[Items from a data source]
******************************

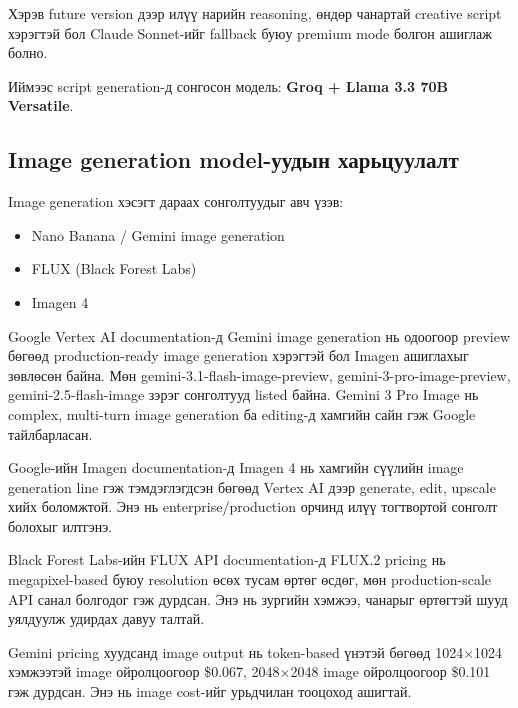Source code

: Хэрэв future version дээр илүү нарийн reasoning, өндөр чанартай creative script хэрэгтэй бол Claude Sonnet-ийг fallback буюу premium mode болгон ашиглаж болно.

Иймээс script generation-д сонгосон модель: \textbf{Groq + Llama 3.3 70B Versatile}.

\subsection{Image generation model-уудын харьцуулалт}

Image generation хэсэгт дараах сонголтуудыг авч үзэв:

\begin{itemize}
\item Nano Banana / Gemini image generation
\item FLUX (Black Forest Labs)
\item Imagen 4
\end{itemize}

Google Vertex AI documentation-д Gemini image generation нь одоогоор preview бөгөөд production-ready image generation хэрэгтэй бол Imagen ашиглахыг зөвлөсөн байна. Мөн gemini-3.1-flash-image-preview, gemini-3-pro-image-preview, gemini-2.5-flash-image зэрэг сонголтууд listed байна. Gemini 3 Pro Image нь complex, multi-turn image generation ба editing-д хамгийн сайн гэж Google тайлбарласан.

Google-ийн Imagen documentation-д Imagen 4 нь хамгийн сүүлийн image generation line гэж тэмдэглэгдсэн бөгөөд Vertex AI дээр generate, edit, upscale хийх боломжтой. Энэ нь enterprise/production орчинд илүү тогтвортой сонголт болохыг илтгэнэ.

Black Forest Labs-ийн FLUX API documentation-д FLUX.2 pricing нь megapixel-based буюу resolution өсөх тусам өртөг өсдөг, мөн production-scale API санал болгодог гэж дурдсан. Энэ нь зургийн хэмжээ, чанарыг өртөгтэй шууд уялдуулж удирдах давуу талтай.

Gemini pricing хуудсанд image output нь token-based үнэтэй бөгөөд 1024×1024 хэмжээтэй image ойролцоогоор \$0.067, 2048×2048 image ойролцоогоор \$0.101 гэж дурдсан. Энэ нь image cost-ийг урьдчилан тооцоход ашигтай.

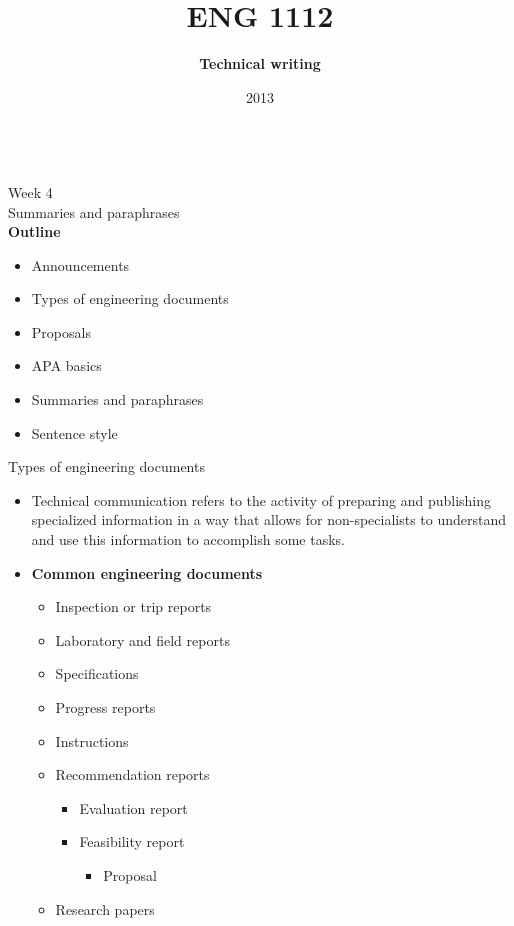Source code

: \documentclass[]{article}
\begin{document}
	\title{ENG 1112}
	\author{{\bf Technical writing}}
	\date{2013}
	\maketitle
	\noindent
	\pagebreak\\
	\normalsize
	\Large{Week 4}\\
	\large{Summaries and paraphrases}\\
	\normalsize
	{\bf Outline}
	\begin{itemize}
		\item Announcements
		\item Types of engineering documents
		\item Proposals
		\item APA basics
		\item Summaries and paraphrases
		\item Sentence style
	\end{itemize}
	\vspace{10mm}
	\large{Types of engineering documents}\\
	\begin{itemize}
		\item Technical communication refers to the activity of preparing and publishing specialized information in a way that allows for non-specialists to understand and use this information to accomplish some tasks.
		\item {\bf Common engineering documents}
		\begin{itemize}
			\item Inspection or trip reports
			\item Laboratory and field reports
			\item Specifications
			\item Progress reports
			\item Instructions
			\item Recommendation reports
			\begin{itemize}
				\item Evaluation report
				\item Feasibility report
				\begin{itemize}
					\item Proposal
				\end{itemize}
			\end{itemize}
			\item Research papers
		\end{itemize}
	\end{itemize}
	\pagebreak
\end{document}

******************************

## ABOUT THIS TASK
If a line in the records above holds the string "documents", copy it.

## WRITTEN ANSWER
		\item Types of engineering documents
	\large{Types of engineering documents}\\
		\item {\bf Common engineering documents}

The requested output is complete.